The first thing to note is the announcement of a reserve of funding (some £4 billion) to cope with project cost increases, and a further contingency fund of some £8 billion over the period to allow spending on currently uncommitted items. On paper both of these are welcome announcements. One of the challenges of planning in the past has been the need to shift money from project to project in order to meet in year savings challenges, and wider fiscal growth.  This has often led to issues such as the delaying of carrier construction in order to make financial savings in year, but which can have significant knock on effects elsewhere on the programme.

The existence of the contingency funding is welcome, if only to reduce the likely impact on programmes by planning rounds, and hopefully reduce the impact on entry to service or equipment numbers. Similarly the existence of an £8 billion ‘pot’ ensures that if emerging requirements are identified, then in theory they could be funded – such as (hypothetically) a new maritime patrol aircraft.

The issue isn’t that these funds exist, but whether there is sufficient funding in them to meet the likely future demands on the equipment programme. The NAO report which underpins the programme was very clear that the programme would work while funding assumptions remained intact. If anything changed beyond those assumptions, then all bets were off. For instance, the NAO notes that a rise in inflation of just 0.5% beyond assumptions would see costs in the 10 year programme rise by £3.7 billion. This would all but wipe out the fund, and that is before any other unexpected cost growth is factored in.

Similarly, the NAO also notes that the budget is built around some fairly optimistic assumptions on both inflation (likely to be 2.7%) and also budget growth. The report notes on page 21 that the department is planning on a total budget uplift of 3.7% over the period in order to properly fund this programme. The report provides a series of tables which show that a 1.7% uplift would result in an £8 billion deficit to the equipment programme.

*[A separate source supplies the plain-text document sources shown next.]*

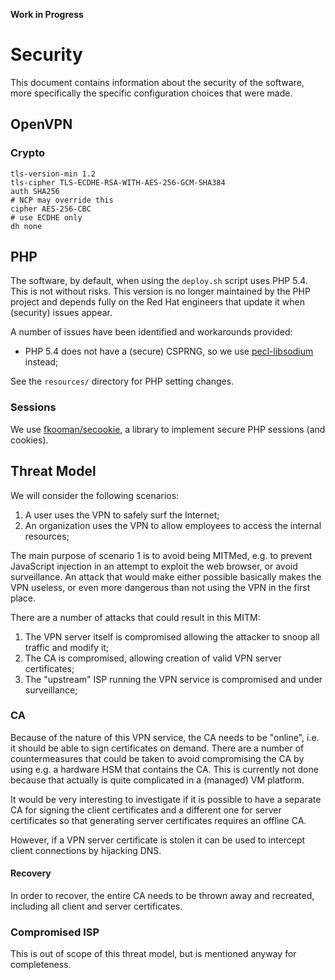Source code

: **Work in Progress**

# Security

This document contains information about the security of the software, more 
specifically the specific configuration choices that were made.

## OpenVPN

### Crypto

    tls-version-min 1.2
    tls-cipher TLS-ECDHE-RSA-WITH-AES-256-GCM-SHA384
    auth SHA256
    # NCP may override this
    cipher AES-256-CBC
    # use ECDHE only
    dh none

## PHP

The software, by default, when using the `deploy.sh` script uses PHP 5.4. This
is not without risks. This version is no longer maintained by the PHP project
and depends fully on the Red Hat engineers that update it when (security) 
issues appear.

A number of issues have been identified and workarounds provided:

- PHP 5.4 does not have a (secure) CSPRNG, so we use 
  [pecl-libsodium](https://paragonie.com/book/pecl-libsodium) instead;

See the `resources/` directory for PHP setting changes.

### Sessions

We use [fkooman/secookie](https://github.com/fkooman/php-secookie), a library
to implement secure PHP sessions (and cookies).

## Threat Model

We will consider the following scenarios:

1. A user uses the VPN to safely surf the Internet;
2. An organization uses the VPN to allow employees to access the internal 
   resources;

The main purpose of scenario 1 is to avoid being MITMed, e.g. to prevent 
JavaScript injection in an attempt to exploit the web browser, or avoid 
surveillance. An attack that would make either possible basically makes the 
VPN useless, or even more dangerous than not using the VPN in the first place.

There are a number of attacks that could result in this MITM:

1. The VPN server itself is compromised allowing the attacker to snoop all 
   traffic and modify it;
2. The CA is compromised, allowing creation of valid VPN server certificates;
3. The "upstream" ISP running the VPN service is compromised and under 
   surveillance;

### CA 

Because of the nature of this VPN service, the CA needs to be "online", i.e. it 
should be able to sign certificates on demand. There are a number of 
countermeasures that could be taken to avoid compromising the CA by using e.g. 
a hardware HSM that contains the CA. This is currently not done because that 
actually is quite complicated in a (managed) VM platform.

It would be very interesting to investigate if it is possible to have a 
separate CA for signing the client certificates and a different one for server 
certificates so that generating server certificates requires an offline CA. 

However, if a VPN server certificate is stolen it can be used to intercept 
client connections by hijacking DNS.

#### Recovery

In order to recover, the entire CA needs to be thrown away and recreated, 
including all client and server certificates.

### Compromised ISP

This is out of scope of this threat model, but is mentioned anyway for 
completeness.
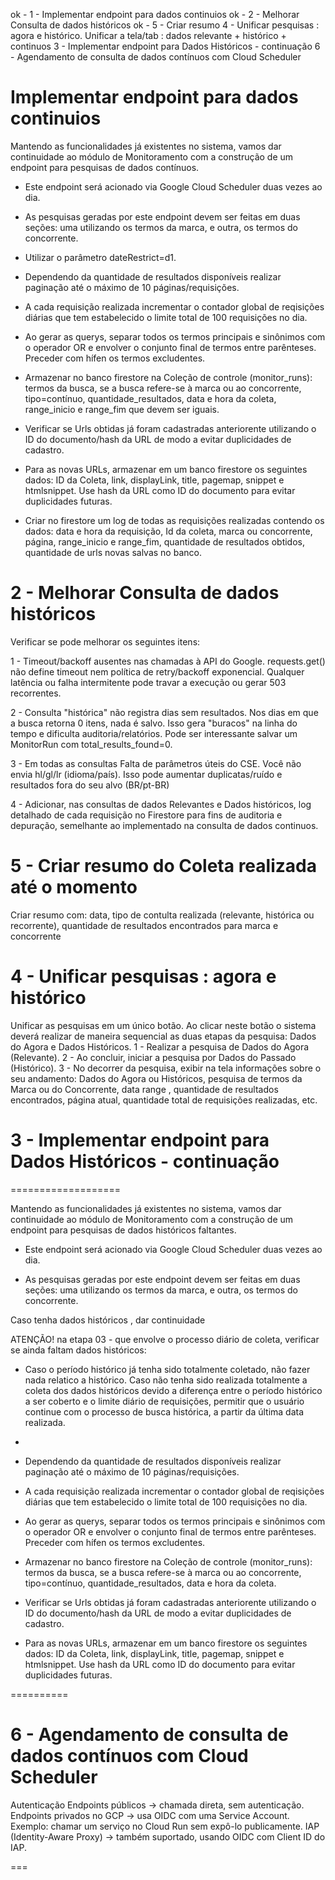 ok - 1 - Implementar endpoint para dados continuios
ok - 2 - Melhorar Consulta de dados históricos
ok - 5 - Criar resumo 
4 - Unificar pesquisas : agora e histórico.
Unificar a tela/tab : dados relevante + histórico + continuos
3 - Implementar endpoint para Dados Históricos - continuação
6 - Agendamento de consulta de dados contínuos com Cloud Scheduler

# Implementar endpoint para dados continuios

Mantendo as funcionalidades já existentes no sistema, vamos dar continuidade ao módulo de Monitoramento com a construção de um endpoint para pesquisas de dados contínuos. 

* Este endpoint será acionado via Google Cloud Scheduler duas vezes ao dia.

* As pesquisas geradas por este endpoint devem ser feitas em duas seções: uma utilizando os termos da marca, e outra, os termos do concorrente. 

* Utilizar o parâmetro dateRestrict=d1. 

* Dependendo da quantidade de resultados disponíveis realizar paginação até o máximo de 10 páginas/requisições. 

* A cada requisição realizada incrementar o contador global de reqisições diárias que tem estabelecido o limite total de 100 requisições no dia.

* Ao gerar as querys, separar todos os termos principais e sinônimos com o operador OR e envolver o conjunto final de termos entre parênteses. Preceder com hífen os termos excludentes.

* Armazenar no banco firestore na Coleção de controle (monitor_runs): termos da busca, se a busca refere-se à marca ou ao concorrente, tipo=contínuo, quantidade_resultados, data e hora da coleta,  range_inicio e range_fim que devem ser iguais.

* Verificar se Urls obtidas já foram cadastradas anteriorente utilizando o ID do documento/hash da URL de modo a evitar duplicidades de cadastro.

* Para as novas URLs, armazenar em um banco firestore os seguintes dados: ID da Coleta, link, displayLink, title, pagemap, snippet e htmlsnippet. Use hash da URL como ID do documento para evitar duplicidades futuras.

* Criar no firestore um log de todas as requisições realizadas contendo os dados: data e hora da requisição, Id da coleta, marca ou concorrente, página, range_inicio e range_fim, quantidade de resultados obtidos, quantidade de urls novas salvas no banco.




# 2 - Melhorar Consulta de dados históricos

Verificar se pode melhorar os seguintes itens:

1 - Timeout/backoff ausentes nas chamadas à API do Google. requests.get() não define timeout nem política de retry/backoff exponencial. Qualquer latência ou falha intermitente pode travar a execução ou gerar 503 recorrentes.

2 - Consulta "histórica" não registra dias sem resultados. Nos dias em que a busca retorna 0 itens, nada é salvo. Isso gera "buracos" na linha do tempo e dificulta auditoria/relatórios. Pode ser interessante salvar um MonitorRun com total_results_found=0.

3 - Em todas as consultas Falta de parâmetros úteis do CSE. Você não envia hl/gl/lr (idioma/país). Isso pode aumentar duplicatas/ruído e resultados fora do seu alvo (BR/pt-BR)

4 - Adicionar, nas consultas de dados Relevantes e Dados históricos, log detalhado de cada requisição no Firestore para fins de auditoria e depuração, semelhante ao implementado na consulta de dados continuos.

# 5 - Criar resumo do Coleta realizada até o momento
Criar resumo com:  data, tipo de contulta realizada (relevante, histórica ou recorrente), quantidade de resultados encontrados para marca e concorrente

# 4 - Unificar pesquisas : agora e histórico

Unificar as pesquisas em um único botão. 
Ao clicar neste botão o sistema deverá realizar de maneira sequencial as duas etapas da pesquisa: Dados do Agora e Dados Históricos.
1 - Realizar a pesquisa de Dados do Agora (Relevante).
2 - Ao concluir, iniciar a pesquisa por Dados do Passado (Histórico).
3 - No decorrer da pesquisa, exibir na tela informações sobre o seu andamento: Dados do Agora ou Históricos, pesquisa de termos da Marca ou do Concorrente, data range , quantidade de resultados encontrados, página atual, quantidade total de requisições realizadas, etc.


# 3 - Implementar endpoint para Dados Históricos - continuação
===================

Mantendo as funcionalidades já existentes no sistema, vamos dar continuidade ao módulo de Monitoramento com a construção de um endpoint para pesquisas de dados históricos faltantes. 

* Este endpoint será acionado via Google Cloud Scheduler duas vezes ao dia.

* As pesquisas geradas por este endpoint devem ser feitas em duas seções: uma utilizando os termos da marca, e outra, os termos do concorrente. 


Caso tenha dados históricos , dar continuidade

ATENÇÃO! na etapa 03 - que envolve o processo diário de coleta, verificar se ainda faltam dados históricos:
* Caso o período histórico já tenha sido totalmente coletado, não fazer nada relatico a histórico. Caso não tenha sido realizada totalmente a coleta dos dados históricos devido a diferença entre o período histórico a ser coberto e o limite diário de requisições, permitir que o usuário continue com o processo de busca histórica, a partir da última data realizada.

* 


* Dependendo da quantidade de resultados disponíveis realizar paginação até o máximo de 10 páginas/requisições. 

* A cada requisição realizada incrementar o contador global de reqisições diárias que tem estabelecido o limite total de 100 requisições no dia.

* Ao gerar as querys, separar todos os termos principais e sinônimos com o operador OR e envolver o conjunto final de termos entre parênteses. Preceder com hífen os termos excludentes.

* Armazenar no banco firestore na Coleção de controle (monitor_runs): termos da busca, se a busca refere-se à marca ou ao concorrente, tipo=contínuo, quantidade_resultados, data e hora da coleta.

* Verificar se Urls obtidas já foram cadastradas anteriorente utilizando o ID do documento/hash da URL de modo a evitar duplicidades de cadastro.

* Para as novas URLs, armazenar em um banco firestore os seguintes dados: ID da Coleta, link, displayLink, title, pagemap, snippet e htmlsnippet. Use hash da URL como ID do documento para evitar duplicidades futuras.

==========







# 6 - Agendamento de consulta de dados contínuos com Cloud Scheduler

Autenticação
Endpoints públicos → chamada direta, sem autenticação.
Endpoints privados no GCP → usa OIDC com uma Service Account.
Exemplo: chamar um serviço no Cloud Run sem expô-lo publicamente.
IAP (Identity-Aware Proxy) → também suportado, usando OIDC com Client ID do IAP.

===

In other words, if planned spending doesn’t meet expectations then there is likely to be further rounds of cuts as the MOD tries to balance the budget again. The report is similarly concerning when noting that even small cost growth would eat into the £8 billion allocated, and run the real risk of damaging existing procurement. This is a critical point to note – namely the MOD has only got a balanced 10 year programme if the funding matches the aspirations, and as seen in recent political debates, this is not yet 100% certain.

It is similarly worth noting that this period will encompass at least two General Elections and two Strategic Defence Reviews – and as events show, it is hard to predict what the world may look like by the time of the 2020 SDR.

The last key point to note is that the equipment support programme has apparently not been analysed by the NAO to the same level of rigour, and there may be further potential for cost growth there that has not been picked up. So, there is again no guarantee that the funding will be sufficient to support all requirements in the support world, particularly if costs grow or inflation increases above expectation.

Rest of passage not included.